● **Task objective**:
Retype the tail of the data exactly, starting at the line containing "Medium | 4:21" and stopping at the last line.

*-*-*

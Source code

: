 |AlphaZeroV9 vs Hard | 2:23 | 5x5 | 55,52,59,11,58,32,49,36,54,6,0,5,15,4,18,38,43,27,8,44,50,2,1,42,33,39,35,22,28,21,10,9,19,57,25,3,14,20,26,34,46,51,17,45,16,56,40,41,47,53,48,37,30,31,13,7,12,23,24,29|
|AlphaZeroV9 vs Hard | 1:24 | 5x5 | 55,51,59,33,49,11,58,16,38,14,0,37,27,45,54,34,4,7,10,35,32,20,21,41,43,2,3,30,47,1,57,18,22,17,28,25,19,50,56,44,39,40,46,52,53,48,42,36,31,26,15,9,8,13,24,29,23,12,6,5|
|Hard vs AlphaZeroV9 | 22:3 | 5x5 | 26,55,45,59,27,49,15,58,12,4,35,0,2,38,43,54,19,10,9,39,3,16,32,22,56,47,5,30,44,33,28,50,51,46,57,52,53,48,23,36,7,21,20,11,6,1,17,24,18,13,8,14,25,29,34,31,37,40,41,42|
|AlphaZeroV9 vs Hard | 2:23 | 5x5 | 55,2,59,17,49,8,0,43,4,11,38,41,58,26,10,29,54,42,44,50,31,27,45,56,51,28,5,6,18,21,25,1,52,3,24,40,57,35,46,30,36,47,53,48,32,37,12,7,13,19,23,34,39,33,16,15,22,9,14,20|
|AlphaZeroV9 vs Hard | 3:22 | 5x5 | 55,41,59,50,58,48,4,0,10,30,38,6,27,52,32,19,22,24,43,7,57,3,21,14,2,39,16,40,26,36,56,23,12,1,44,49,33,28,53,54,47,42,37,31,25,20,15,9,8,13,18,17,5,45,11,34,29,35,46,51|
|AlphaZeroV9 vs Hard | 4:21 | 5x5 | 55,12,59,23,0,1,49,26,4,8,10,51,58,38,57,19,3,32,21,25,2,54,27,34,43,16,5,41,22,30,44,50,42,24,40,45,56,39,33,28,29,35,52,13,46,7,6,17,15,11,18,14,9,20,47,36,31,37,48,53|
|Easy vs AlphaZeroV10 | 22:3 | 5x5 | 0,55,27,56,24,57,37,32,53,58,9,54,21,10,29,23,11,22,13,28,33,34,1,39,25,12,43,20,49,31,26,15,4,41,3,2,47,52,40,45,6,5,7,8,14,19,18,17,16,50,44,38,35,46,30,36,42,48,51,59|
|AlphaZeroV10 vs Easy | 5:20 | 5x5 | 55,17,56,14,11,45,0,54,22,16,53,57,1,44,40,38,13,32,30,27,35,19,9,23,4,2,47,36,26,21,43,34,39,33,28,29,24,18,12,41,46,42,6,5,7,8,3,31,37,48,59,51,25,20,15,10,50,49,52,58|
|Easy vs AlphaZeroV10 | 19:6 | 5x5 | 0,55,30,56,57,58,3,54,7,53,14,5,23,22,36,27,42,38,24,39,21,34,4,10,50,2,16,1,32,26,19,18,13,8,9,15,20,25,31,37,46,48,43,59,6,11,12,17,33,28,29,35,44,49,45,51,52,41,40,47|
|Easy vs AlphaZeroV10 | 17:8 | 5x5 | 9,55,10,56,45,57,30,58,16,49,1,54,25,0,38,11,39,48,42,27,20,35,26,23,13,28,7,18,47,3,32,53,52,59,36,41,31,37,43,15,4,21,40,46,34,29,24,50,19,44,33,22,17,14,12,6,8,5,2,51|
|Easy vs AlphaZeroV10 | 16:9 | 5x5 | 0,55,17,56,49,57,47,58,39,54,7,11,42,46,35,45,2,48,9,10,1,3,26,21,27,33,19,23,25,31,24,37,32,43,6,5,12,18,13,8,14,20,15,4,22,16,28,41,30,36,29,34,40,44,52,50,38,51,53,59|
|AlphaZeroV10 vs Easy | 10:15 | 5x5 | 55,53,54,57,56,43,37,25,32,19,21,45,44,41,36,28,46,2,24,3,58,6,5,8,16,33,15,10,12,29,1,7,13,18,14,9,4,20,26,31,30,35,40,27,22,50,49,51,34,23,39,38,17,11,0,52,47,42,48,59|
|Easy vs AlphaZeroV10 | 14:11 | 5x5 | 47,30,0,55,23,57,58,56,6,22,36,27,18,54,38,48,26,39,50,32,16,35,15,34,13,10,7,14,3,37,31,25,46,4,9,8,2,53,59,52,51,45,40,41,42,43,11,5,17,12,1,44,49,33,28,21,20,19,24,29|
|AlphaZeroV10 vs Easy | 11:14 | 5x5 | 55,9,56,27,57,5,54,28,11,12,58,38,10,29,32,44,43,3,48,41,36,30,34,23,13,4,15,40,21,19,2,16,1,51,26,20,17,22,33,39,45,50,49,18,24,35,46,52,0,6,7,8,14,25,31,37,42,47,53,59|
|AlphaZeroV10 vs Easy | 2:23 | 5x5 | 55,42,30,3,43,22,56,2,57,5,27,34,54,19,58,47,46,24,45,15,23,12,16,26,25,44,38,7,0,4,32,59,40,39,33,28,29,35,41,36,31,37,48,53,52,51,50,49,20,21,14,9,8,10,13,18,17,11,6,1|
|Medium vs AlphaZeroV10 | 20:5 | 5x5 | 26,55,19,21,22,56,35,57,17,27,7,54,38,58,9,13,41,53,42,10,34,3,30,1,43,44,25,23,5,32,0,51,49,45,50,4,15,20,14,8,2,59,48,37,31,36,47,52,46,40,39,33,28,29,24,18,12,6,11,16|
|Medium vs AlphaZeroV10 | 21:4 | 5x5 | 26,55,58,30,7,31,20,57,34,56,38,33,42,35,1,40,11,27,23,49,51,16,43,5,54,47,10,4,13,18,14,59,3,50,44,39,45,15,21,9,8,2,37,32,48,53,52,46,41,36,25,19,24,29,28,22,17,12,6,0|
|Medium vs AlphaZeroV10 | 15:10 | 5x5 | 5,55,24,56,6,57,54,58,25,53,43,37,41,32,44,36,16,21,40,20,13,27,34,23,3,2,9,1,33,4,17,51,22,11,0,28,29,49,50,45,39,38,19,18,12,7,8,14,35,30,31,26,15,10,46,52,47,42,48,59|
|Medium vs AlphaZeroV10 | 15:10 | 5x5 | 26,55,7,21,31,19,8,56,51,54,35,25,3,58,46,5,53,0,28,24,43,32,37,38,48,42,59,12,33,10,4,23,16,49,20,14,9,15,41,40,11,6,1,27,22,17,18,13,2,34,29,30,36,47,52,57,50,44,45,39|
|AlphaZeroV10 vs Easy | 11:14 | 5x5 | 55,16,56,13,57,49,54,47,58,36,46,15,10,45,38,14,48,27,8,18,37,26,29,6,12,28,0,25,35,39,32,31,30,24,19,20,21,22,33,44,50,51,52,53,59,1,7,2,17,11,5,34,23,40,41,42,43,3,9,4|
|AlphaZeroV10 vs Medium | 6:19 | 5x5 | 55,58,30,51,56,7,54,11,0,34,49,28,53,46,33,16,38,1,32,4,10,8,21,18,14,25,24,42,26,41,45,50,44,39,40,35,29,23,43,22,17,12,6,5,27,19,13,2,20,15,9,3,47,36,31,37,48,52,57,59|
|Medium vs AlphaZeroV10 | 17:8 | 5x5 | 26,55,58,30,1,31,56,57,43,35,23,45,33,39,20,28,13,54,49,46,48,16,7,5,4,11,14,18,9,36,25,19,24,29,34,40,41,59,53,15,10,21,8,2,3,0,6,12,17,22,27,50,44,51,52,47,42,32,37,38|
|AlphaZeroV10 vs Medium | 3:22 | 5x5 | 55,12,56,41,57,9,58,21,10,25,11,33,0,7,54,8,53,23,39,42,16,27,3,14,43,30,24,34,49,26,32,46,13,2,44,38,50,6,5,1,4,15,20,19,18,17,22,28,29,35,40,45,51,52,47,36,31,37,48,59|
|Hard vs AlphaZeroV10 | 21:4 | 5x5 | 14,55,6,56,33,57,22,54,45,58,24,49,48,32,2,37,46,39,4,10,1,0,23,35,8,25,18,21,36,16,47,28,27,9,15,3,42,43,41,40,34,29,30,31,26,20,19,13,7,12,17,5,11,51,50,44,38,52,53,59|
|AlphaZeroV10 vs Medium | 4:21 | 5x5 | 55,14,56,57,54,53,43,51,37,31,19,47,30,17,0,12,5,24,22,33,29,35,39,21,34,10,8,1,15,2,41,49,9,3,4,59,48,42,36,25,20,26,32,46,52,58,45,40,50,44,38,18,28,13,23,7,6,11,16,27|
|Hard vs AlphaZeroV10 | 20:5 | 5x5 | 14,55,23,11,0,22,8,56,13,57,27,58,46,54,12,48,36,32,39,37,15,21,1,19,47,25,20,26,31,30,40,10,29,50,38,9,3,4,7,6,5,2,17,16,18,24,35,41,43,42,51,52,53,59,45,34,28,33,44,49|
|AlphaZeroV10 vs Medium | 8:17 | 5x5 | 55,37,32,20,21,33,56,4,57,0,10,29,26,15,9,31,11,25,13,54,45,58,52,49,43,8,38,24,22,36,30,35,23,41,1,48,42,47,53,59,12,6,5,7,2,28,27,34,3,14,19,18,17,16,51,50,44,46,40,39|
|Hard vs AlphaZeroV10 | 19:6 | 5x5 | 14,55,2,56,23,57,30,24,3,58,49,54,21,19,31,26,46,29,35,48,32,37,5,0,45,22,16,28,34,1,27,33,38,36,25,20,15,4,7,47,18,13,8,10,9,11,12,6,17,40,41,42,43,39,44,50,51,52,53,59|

*-*-*

● **Written response**:
|AlphaZeroV10 vs Medium | 4:21 | 5x5 | 55,14,56,57,54,53,43,51,37,31,19,47,30,17,0,12,5,24,22,33,29,35,39,21,34,10,8,1,15,2,41,49,9,3,4,59,48,42,36,25,20,26,32,46,52,58,45,40,50,44,38,18,28,13,23,7,6,11,16,27|
|Hard vs AlphaZeroV10 | 20:5 | 5x5 | 14,55,23,11,0,22,8,56,13,57,27,58,46,54,12,48,36,32,39,37,15,21,1,19,47,25,20,26,31,30,40,10,29,50,38,9,3,4,7,6,5,2,17,16,18,24,35,41,43,42,51,52,53,59,45,34,28,33,44,49|
|AlphaZeroV10 vs Medium | 8:17 | 5x5 | 55,37,32,20,21,33,56,4,57,0,10,29,26,15,9,31,11,25,13,54,45,58,52,49,43,8,38,24,22,36,30,35,23,41,1,48,42,47,53,59,12,6,5,7,2,28,27,34,3,14,19,18,17,16,51,50,44,46,40,39|
|Hard vs AlphaZeroV10 | 19:6 | 5x5 | 14,55,2,56,23,57,30,24,3,58,49,54,21,19,31,26,46,29,35,48,32,37,5,0,45,22,16,28,34,1,27,33,38,36,25,20,15,4,7,47,18,13,8,10,9,11,12,6,17,40,41,42,43,39,44,50,51,52,53,59|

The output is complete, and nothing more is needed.